R programming has become an essential part of computational science–the "application of computer science and Software Engineering (SE) principles to solving scientific problems" (Hasselbring et al. 2019). As a result, there are numerous papers discussing R packages explicitly developed to close a particular gap or assist in the analysis of data of a myriad of disciplines. Regardless of the language used, the development of software to assist in research ventures in a myriad of disciplines, has been termed as ‘research SE’ (RSE) (Cohen et al. 2021). Overall, RSE has several differences with traditional software development, such as the lifecycles used, the software goals and life-expectancy, and the requirements elicitation. This type of software is often “constructed for a particular project, and rarely maintained beyond this, leading to rapid decay, and frequent ’reinvention of the wheel" (Rosado de Souza et al. 2019).

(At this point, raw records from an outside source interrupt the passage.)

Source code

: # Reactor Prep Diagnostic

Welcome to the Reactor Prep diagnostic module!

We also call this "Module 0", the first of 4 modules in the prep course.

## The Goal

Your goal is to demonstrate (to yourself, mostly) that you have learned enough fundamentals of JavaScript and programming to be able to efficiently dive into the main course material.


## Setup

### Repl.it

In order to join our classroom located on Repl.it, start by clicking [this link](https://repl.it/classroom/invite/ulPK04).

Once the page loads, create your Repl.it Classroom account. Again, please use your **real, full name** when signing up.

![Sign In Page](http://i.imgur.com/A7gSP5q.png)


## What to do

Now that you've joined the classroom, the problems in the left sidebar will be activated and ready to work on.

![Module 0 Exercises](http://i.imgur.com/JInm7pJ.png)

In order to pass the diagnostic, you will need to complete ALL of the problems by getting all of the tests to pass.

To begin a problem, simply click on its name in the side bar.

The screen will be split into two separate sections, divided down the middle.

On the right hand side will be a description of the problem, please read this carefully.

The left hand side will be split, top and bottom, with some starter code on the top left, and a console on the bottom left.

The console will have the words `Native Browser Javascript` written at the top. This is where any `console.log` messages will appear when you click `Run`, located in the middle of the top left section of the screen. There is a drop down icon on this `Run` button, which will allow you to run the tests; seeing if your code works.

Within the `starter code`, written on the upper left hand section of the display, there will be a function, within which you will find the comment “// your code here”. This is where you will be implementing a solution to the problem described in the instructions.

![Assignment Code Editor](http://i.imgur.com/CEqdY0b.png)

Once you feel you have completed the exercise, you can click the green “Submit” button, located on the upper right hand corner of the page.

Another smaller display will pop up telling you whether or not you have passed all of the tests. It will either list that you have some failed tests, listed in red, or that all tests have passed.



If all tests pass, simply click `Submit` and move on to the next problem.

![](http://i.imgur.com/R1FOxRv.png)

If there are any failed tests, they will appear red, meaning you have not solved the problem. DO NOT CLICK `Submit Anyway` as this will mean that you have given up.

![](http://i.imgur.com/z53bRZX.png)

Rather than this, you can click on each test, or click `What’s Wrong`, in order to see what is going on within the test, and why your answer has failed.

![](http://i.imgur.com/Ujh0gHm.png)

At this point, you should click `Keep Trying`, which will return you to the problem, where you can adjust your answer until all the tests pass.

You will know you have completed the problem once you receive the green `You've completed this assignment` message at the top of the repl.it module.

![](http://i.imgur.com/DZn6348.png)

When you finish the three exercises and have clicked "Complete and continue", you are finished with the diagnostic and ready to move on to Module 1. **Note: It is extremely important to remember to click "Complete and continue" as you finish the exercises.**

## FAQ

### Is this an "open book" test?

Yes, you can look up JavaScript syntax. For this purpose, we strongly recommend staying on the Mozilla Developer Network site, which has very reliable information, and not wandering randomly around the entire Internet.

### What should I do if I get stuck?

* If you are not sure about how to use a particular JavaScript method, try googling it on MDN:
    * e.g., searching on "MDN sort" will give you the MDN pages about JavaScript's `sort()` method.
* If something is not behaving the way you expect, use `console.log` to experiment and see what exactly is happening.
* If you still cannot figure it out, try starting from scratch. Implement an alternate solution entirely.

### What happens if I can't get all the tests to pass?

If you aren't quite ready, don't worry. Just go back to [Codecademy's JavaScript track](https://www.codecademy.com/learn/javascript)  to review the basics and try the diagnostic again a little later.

However, both RSE and SE for R programming remain under-explored, with little SE-specific knowledge being tailored to these two areas. This poses several problems, given that in computational science, research software is a central asset for research. Moreover, although most RSE-ers (the academics writing software for research) come from the research community, a small number arrive from a professional programming background (Cohen et al. 2021; Pinto, Wiese, and Dias 2018). Previous research showed R programmers do not consider themselves as developers (Pinto, Wiese, and Dias 2018) and that few of them are aware of the intricacies of the language (Morandat et al. 2012). This poses a problem since the lack of formal programming training can lead to lower quality software (Hasselbring et al. 2019), as well as less-robust software (Vidoni 2021a). This is problematic since ensuring sustainable development focused on code quality and maintenance is essential for the evolution of research in a myriad of computational science disciplines, as faulty and low-quality software can potentially affect research results (Cohen et al. 2018).

As a result, this paper aims to provide insights into three core areas:

Related works that tackle both RSE and R programming, discussing their goals, motivations, relevancy, and findings. This list was curated through an unstructured review and is, by no means, complete or exhaustive.
Organising the findings from those manuscripts into a list of good practices for developers. This is posed as a baseline, aiming to be improved with time, application, and experience.
A call-to-arms for RSE and R communities, to explore interdisciplinary paths of research, covering not only empirical SE topics but also further developing the tools available to R programmers.

The rest of this paper is organised as follows. Section 2 presents the related works, introducing them one by one. Section 3 outlines the proposed best practices, and Section 4 concludes this work with a call-to-action for the community.

Related Works

This Section discusses relevant works organised in four sub-areas related to software development: coding in R, testing packages, reviewing them, and developers’ experiences.

Area: Coding in R

Code quality is often related to technical debt. Technical Debt (TD) is a metaphor used to reflect the implied cost of additional rework caused by choosing an easy solution in the present, instead of using a better approach that would take longer (Samarthyam, Muralidharan, and Anna 2017).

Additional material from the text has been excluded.